After repeating the line containing "Data. For the", stop; until then, repeat each line of the listing below exactly, starting with the first.

>>>

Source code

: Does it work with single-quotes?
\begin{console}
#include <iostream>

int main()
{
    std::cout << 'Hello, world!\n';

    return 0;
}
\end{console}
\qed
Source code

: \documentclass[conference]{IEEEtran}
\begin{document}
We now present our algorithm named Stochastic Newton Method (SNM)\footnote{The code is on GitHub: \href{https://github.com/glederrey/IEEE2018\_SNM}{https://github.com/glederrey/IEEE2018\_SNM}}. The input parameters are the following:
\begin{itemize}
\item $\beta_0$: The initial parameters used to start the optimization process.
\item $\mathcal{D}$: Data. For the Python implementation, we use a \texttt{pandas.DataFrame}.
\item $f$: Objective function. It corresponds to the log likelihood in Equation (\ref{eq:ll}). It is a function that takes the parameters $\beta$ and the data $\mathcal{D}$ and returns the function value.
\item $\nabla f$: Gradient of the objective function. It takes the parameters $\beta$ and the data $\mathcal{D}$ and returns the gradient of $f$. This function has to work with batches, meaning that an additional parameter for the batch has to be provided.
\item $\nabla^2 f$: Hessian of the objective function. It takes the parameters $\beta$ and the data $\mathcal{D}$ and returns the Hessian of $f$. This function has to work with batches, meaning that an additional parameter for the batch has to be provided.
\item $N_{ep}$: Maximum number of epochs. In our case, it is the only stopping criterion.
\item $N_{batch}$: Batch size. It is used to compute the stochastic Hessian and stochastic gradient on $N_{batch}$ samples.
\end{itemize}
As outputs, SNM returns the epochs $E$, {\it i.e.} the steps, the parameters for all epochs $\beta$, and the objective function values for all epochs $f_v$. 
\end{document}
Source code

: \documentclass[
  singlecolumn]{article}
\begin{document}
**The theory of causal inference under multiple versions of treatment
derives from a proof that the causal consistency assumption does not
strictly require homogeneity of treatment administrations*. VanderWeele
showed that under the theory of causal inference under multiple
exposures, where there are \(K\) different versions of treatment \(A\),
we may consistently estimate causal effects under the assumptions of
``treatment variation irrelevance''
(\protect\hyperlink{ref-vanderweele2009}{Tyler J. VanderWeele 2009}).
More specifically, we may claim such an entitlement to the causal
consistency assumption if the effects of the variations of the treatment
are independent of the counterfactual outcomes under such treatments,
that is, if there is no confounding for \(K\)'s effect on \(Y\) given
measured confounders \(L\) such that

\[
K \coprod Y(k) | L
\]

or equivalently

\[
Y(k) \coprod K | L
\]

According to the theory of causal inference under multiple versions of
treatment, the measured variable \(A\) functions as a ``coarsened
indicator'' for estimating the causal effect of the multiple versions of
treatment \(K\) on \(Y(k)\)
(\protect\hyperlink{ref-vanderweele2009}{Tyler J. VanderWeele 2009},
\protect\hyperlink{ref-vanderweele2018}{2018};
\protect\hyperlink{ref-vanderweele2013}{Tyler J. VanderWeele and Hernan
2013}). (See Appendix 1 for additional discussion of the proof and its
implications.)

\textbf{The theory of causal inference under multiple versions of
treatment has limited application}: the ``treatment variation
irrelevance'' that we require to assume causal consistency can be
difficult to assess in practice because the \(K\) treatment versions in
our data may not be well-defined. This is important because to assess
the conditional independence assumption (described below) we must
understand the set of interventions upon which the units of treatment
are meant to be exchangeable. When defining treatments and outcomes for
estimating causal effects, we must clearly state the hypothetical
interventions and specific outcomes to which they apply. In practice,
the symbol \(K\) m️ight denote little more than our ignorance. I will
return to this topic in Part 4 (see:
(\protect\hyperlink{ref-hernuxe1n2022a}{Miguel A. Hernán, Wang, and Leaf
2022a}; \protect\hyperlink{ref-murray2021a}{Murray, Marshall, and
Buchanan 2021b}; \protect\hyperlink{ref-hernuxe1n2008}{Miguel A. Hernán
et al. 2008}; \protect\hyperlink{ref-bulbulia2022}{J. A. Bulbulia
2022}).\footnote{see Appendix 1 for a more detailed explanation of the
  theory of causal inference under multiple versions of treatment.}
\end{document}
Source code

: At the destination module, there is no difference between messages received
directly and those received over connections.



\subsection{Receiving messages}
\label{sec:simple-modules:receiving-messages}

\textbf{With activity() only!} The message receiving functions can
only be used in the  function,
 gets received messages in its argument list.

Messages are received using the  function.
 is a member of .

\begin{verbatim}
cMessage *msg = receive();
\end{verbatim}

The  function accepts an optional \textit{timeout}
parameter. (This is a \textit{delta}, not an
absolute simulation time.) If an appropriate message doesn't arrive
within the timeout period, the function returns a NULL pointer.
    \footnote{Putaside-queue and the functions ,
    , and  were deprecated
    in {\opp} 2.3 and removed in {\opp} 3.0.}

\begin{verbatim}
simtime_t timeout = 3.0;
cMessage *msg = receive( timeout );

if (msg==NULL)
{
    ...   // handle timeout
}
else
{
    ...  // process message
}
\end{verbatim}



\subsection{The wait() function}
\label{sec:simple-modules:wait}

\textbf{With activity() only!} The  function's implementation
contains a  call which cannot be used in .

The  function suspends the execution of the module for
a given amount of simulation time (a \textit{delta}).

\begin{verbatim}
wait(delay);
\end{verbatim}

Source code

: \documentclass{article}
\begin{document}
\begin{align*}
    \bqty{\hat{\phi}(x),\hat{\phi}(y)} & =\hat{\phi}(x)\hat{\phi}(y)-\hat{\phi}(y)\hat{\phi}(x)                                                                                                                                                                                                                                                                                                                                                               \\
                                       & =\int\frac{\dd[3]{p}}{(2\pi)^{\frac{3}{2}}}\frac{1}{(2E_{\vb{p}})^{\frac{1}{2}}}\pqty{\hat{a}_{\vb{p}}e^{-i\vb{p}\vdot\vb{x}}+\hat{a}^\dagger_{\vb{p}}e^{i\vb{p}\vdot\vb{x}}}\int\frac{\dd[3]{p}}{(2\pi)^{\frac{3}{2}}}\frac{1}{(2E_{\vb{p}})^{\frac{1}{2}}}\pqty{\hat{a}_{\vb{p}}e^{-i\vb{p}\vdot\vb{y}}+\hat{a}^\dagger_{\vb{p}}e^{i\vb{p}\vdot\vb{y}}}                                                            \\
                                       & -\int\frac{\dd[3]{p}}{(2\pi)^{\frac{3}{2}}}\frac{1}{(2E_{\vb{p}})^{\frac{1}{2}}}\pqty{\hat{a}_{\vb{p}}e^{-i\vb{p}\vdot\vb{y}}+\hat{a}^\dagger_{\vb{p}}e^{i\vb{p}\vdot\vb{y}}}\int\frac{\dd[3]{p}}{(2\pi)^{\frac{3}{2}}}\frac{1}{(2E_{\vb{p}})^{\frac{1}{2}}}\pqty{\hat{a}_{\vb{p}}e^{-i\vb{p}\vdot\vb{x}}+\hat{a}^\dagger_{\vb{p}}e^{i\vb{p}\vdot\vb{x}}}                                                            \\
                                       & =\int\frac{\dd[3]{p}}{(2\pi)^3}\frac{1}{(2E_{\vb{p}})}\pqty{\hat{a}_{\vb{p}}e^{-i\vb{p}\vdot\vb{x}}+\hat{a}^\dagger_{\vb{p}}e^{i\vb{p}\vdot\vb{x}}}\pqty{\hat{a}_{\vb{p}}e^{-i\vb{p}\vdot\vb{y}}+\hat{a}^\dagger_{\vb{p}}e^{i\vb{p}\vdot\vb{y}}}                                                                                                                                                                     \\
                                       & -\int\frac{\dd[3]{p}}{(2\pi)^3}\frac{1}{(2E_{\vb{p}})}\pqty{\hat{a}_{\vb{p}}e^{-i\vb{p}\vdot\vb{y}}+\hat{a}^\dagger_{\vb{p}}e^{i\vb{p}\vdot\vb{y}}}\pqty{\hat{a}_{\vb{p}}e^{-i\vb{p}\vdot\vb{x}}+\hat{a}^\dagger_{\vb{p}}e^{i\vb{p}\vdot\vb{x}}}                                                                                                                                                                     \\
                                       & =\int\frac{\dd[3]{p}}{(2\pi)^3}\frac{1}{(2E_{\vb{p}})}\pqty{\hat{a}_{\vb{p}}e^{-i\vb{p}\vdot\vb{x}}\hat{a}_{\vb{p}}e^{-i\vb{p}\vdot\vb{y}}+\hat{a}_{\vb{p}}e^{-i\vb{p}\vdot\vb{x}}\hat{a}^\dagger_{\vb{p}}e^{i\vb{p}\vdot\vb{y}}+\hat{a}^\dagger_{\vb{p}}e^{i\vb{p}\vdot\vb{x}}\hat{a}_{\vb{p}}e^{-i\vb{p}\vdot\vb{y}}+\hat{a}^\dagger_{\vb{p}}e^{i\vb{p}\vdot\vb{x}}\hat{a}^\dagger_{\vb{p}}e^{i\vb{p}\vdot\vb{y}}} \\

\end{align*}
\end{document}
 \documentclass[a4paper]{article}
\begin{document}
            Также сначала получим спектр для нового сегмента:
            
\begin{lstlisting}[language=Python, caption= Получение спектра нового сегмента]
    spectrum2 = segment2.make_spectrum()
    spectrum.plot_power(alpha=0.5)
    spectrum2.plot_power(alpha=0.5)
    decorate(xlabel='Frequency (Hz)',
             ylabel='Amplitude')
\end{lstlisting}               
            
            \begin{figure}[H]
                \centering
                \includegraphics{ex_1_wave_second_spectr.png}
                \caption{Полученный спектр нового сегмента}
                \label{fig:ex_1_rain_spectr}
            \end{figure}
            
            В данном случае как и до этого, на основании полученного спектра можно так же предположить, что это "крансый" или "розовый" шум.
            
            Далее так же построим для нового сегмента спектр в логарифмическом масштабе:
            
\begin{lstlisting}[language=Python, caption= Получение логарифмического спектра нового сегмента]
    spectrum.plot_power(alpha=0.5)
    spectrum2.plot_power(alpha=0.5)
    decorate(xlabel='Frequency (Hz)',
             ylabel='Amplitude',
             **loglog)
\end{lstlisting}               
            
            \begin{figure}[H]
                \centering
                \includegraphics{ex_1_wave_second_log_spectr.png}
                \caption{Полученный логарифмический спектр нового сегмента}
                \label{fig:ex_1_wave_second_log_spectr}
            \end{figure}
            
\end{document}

<<<

• _Exercise result_
Source code

: Does it work with single-quotes?
\begin{console}
#include <iostream>

int main()
{
    std::cout << 'Hello, world!\n';

    return 0;
}
\end{console}
\qed
Source code

: \documentclass[conference]{IEEEtran}
\begin{document}
We now present our algorithm named Stochastic Newton Method (SNM)\footnote{The code is on GitHub: \href{https://github.com/glederrey/IEEE2018\_SNM}{https://github.com/glederrey/IEEE2018\_SNM}}. The input parameters are the following:
\begin{itemize}
\item $\beta_0$: The initial parameters used to start the optimization process.
\item $\mathcal{D}$: Data. For the Python implementation, we use a \texttt{pandas.DataFrame}.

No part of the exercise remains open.